### Brief
Exact copy, no pictures: restate each entry below word for word.

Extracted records
────────────────

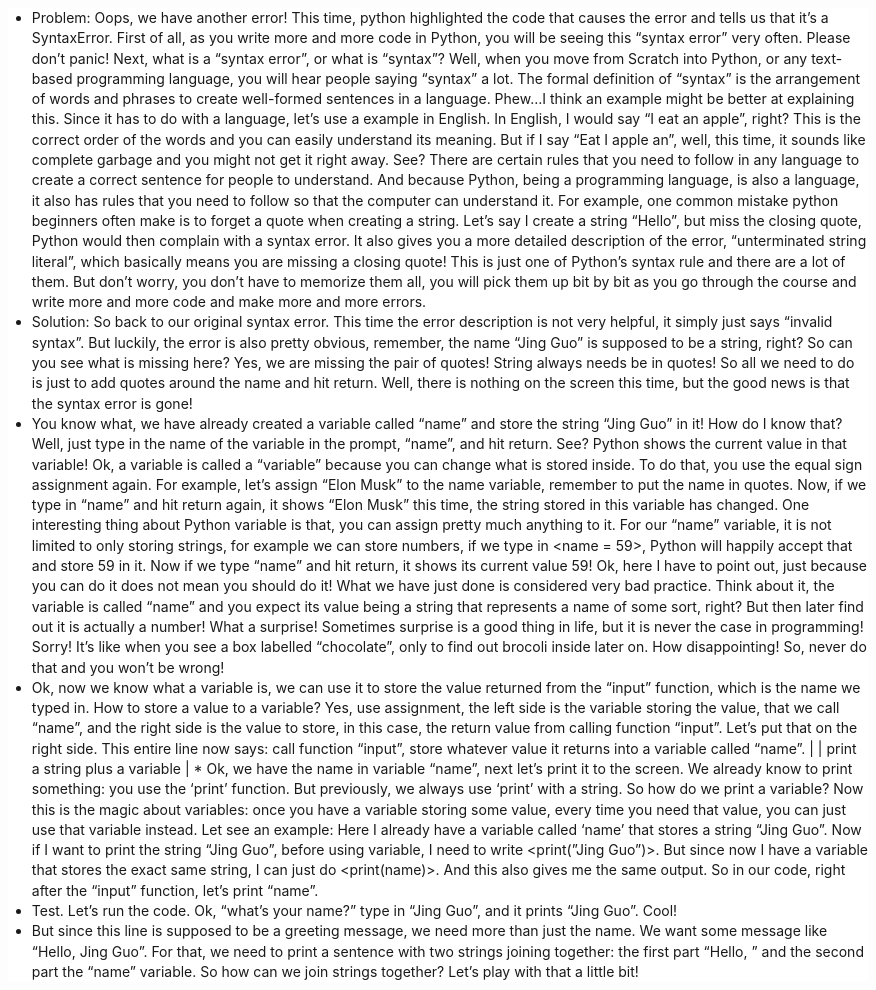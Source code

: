 * Problem: Oops, we have another error! This time, python highlighted the code that causes the error and tells us that it’s a SyntaxError. First of all, as you write more and more code in Python, you will be seeing this “syntax error” very often. Please don’t panic! Next, what is a “syntax error”, or what is “syntax”? Well, when you move from Scratch into Python, or any text-based programming language, you will hear people saying “syntax” a lot. The formal definition of “syntax” is the arrangement of words and phrases to create well-formed sentences in a language. Phew…I think an example might be better at explaining this. Since it has to do with a language, let’s use a example in English. In English, I would say “I eat an apple”, right? This is the correct order of the words and you can easily understand its meaning. But if I say “Eat I apple an”, well, this time, it sounds like complete garbage and you might not get it right away. See? There are certain rules that you need to follow in any language to create a correct sentence for people to understand. And because Python, being a programming language, is also a language, it also has rules that you need to follow so that the computer can understand it. For example, one common mistake python beginners often make is to forget a quote when creating a string. Let’s say I create a string “Hello”, but miss the closing quote, Python would then complain with a syntax error. It also gives you a more detailed description of the error, “unterminated string literal”, which basically means you are missing a closing quote! This is just one of Python’s syntax rule and there are a lot of them. But don’t worry, you don’t have to memorize them all, you will pick them up bit by bit as you go through the course and write more and more code and make more and more errors. 
* Solution: So back to our original syntax error. This time the error description is not very helpful, it simply just says “invalid syntax”.  But luckily, the error is also pretty obvious, remember, the name “Jing Guo” is supposed to be a string, right? So can you see what is missing here? Yes, we are missing the pair of quotes! String always needs be in quotes! So all we need to do is just to add quotes around the name and hit return. Well, there is nothing on the screen this time, but the good news is that the syntax error is gone!
* You know what, we have already created a variable called “name” and store the string “Jing Guo” in it! How do I know that? Well, just type in the name of the variable in the prompt, “name”, and hit return. See? Python shows the current value in that variable! Ok, a variable is called a “variable” because you can change what is stored inside. To do that, you use the equal sign assignment again. For example, let’s assign “Elon Musk” to the name variable, remember to put the name in quotes. Now, if we type in “name” and hit return again, it shows “Elon Musk” this time, the string stored in this variable has changed. One interesting thing about Python variable is that, you can assign pretty much anything to it. For our “name” variable, it is not limited to only storing strings, for example we can store numbers, if we type in <name = 59>, Python will happily accept that and store 59 in it. Now if we type “name” and hit return, it shows its current value 59! Ok, here I have to point out, just because you can do it does not mean you should do it! What we have just done is considered very bad practice. Think about it, the variable is called “name” and you expect its value being a string that represents a name of some sort, right? But then later find out it is actually a number! What a surprise! Sometimes surprise is a good thing in life, but it is never the case in programming! Sorry! It’s like when you see a box labelled “chocolate”, only to find out brocoli inside later on. How disappointing! So, never do that and you won’t be wrong!
* Ok, now we know what a variable is, we can use it to store the value returned from the “input” function, which is the name we typed in. How to store a value to a variable? Yes, use assignment, the left side is the variable storing the value, that we call “name”, and the right side is the value to store, in this case, the return value from calling function “input”. Let’s put that on the right side. This entire line now says: call function “input”, store whatever value it returns into a variable called “name”.  |
| print a string plus a variable | * Ok, we have the name in variable “name”, next let’s print it to the screen. We already know to print something: you use the ‘print’ function. But previously, we always use ‘print’ with a string. So how do we print a variable? Now this is the magic about variables: once you have a variable storing some value, every time you need that value, you can just use that variable instead. Let see an example: Here I already have a variable called ‘name’ that stores a string “Jing Guo”. Now if I want to print the string “Jing Guo”, before using variable, I need to write <print(”Jing Guo”)>. But since now I have a variable that stores the exact same string, I can just do <print(name)>.  And this also gives me the same output. So in our code, right after the “input” function, let’s print “name”.
* Test. Let’s run the code.  Ok, “what’s your name?” type in “Jing Guo”, and it prints “Jing Guo”. Cool!
* But since this line is supposed to be a greeting message, we need more than just the name. We want some message like “Hello, Jing Guo”. For that, we need to print a sentence with two strings joining together: the first part “Hello, ” and the second part the “name” variable. So how can we join strings together? Let’s play with that a little bit!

────────────────

### Exercise response
Source code

: * Problem: Oops, we have another error! This time, python highlighted the code that causes the error and tells us that it’s a SyntaxError. First of all, as you write more and more code in Python, you will be seeing this “syntax error” very often. Please don’t panic! Next, what is a “syntax error”, or what is “syntax”? Well, when you move from Scratch into Python, or any text-based programming language, you will hear people saying “syntax” a lot. The formal definition of “syntax” is the arrangement of words and phrases to create well-formed sentences in a language. Phew…I think an example might be better at explaining this. Since it has to do with a language, let’s use a example in English. In English, I would say “I eat an apple”, right? This is the correct order of the words and you can easily understand its meaning. But if I say “Eat I apple an”, well, this time, it sounds like complete garbage and you might not get it right away. See? There are certain rules that you need to follow in any language to create a correct sentence for people to understand. And because Python, being a programming language, is also a language, it also has rules that you need to follow so that the computer can understand it. For example, one common mistake python beginners often make is to forget a quote when creating a string. Let’s say I create a string “Hello”, but miss the closing quote, Python would then complain with a syntax error. It also gives you a more detailed description of the error, “unterminated string literal”, which basically means you are missing a closing quote! This is just one of Python’s syntax rule and there are a lot of them. But don’t worry, you don’t have to memorize them all, you will pick them up bit by bit as you go through the course and write more and more code and make more and more errors. 
* Solution: So back to our original syntax error. This time the error description is not very helpful, it simply just says “invalid syntax”.  But luckily, the error is also pretty obvious, remember, the name “Jing Guo” is supposed to be a string, right? So can you see what is missing here? Yes, we are missing the pair of quotes! String always needs be in quotes! So all we need to do is just to add quotes around the name and hit return. Well, there is nothing on the screen this time, but the good news is that the syntax error is gone!
* You know what, we have already created a variable called “name” and store the string “Jing Guo” in it! How do I know that? Well, just type in the name of the variable in the prompt, “name”, and hit return. See? Python shows the current value in that variable! Ok, a variable is called a “variable” because you can change what is stored inside. To do that, you use the equal sign assignment again. For example, let’s assign “Elon Musk” to the name variable, remember to put the name in quotes. Now, if we type in “name” and hit return again, it shows “Elon Musk” this time, the string stored in this variable has changed. One interesting thing about Python variable is that, you can assign pretty much anything to it. For our “name” variable, it is not limited to only storing strings, for example we can store numbers, if we type in <name = 59>, Python will happily accept that and store 59 in it. Now if we type “name” and hit return, it shows its current value 59! Ok, here I have to point out, just because you can do it does not mean you should do it! What we have just done is considered very bad practice. Think about it, the variable is called “name” and you expect its value being a string that represents a name of some sort, right? But then later find out it is actually a number! What a surprise! Sometimes surprise is a good thing in life, but it is never the case in programming! Sorry! It’s like when you see a box labelled “chocolate”, only to find out brocoli inside later on. How disappointing! So, never do that and you won’t be wrong!
* Ok, now we know what a variable is, we can use it to store the value returned from the “input” function, which is the name we typed in. How to store a value to a variable? Yes, use assignment, the left side is the variable storing the value, that we call “name”, and the right side is the value to store, in this case, the return value from calling function “input”. Let’s put that on the right side. This entire line now says: call function “input”, store whatever value it returns into a variable called “name”.  |
| print a string plus a variable | * Ok, we have the name in variable “name”, next let’s print it to the screen. We already know to print something: you use the ‘print’ function. But previously, we always use ‘print’ with a string. So how do we print a variable? Now this is the magic about variables: once you have a variable storing some value, every time you need that value, you can just use that variable instead. Let see an example: Here I already have a variable called ‘name’ that stores a string “Jing Guo”. Now if I want to print the string “Jing Guo”, before using variable, I need to write <print(”Jing Guo”)>. But since now I have a variable that stores the exact same string, I can just do <print(name)>.  And this also gives me the same output. So in our code, right after the “input” function, let’s print “name”.
* Test. Let’s run the code.  Ok, “what’s your name?” type in “Jing Guo”, and it prints “Jing Guo”. Cool!
* But since this line is supposed to be a greeting message, we need more than just the name. We want some message like “Hello, Jing Guo”. For that, we need to print a sentence with two strings joining together: the first part “Hello, ” and the second part the “name” variable. So how can we join strings together? Let’s play with that a little bit!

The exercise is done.